Your instructions ->
For the material that follows, list every line containing the word "singletonFactory".

Dataset content ->
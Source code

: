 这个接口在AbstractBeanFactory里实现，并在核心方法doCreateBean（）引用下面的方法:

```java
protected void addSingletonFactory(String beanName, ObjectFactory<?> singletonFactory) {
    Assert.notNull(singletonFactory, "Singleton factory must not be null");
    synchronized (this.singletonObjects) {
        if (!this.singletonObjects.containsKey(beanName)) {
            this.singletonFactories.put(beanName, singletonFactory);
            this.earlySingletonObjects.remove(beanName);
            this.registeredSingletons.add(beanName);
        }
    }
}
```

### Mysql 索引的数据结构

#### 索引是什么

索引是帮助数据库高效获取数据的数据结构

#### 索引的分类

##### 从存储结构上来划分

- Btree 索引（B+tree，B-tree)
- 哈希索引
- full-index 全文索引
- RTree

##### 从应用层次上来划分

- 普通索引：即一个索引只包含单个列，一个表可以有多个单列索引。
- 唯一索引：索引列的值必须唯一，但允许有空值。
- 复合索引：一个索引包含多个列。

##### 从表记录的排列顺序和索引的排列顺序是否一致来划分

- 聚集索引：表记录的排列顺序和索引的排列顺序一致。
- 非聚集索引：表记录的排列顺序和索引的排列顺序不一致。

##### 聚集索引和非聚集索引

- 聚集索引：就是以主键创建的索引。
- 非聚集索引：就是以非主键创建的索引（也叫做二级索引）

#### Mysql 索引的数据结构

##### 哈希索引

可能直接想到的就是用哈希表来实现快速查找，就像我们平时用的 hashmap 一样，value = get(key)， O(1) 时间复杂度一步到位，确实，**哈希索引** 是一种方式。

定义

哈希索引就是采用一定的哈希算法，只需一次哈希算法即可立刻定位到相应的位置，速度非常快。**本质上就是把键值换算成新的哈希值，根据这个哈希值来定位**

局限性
...
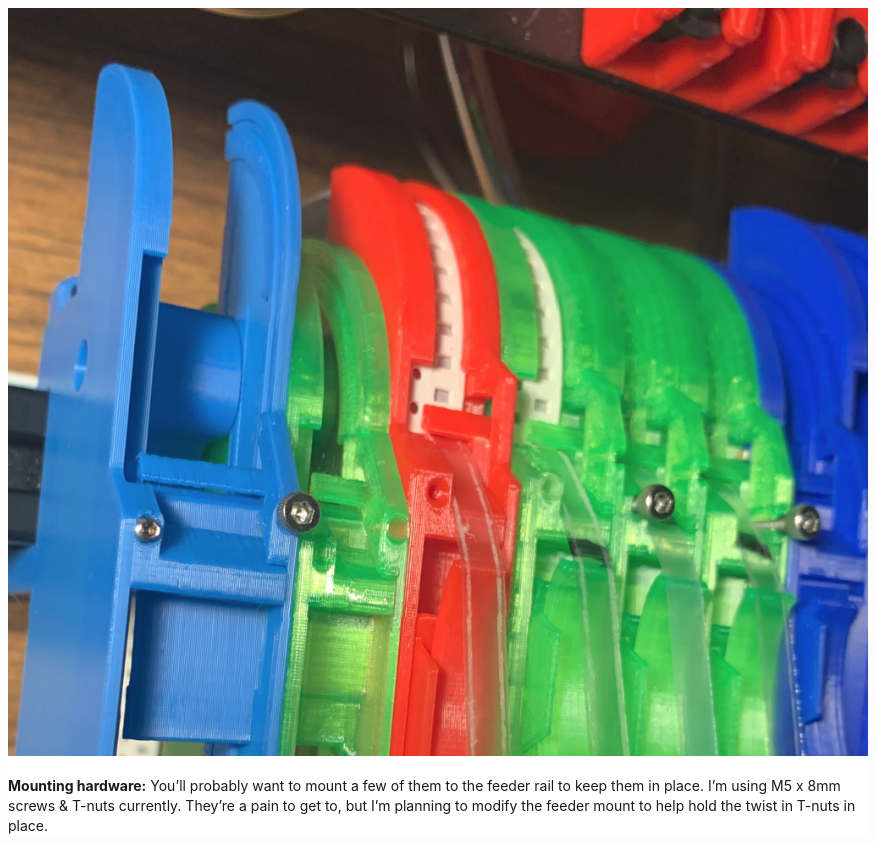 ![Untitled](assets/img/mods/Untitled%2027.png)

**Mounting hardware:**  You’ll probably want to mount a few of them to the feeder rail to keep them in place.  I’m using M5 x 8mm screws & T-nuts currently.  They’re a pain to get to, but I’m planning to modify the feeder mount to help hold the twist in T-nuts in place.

Response to this task ->
protected void addSingletonFactory(String beanName, ObjectFactory<?> singletonFactory) {
    Assert.notNull(singletonFactory, "Singleton factory must not be null");
            this.singletonFactories.put(beanName, singletonFactory);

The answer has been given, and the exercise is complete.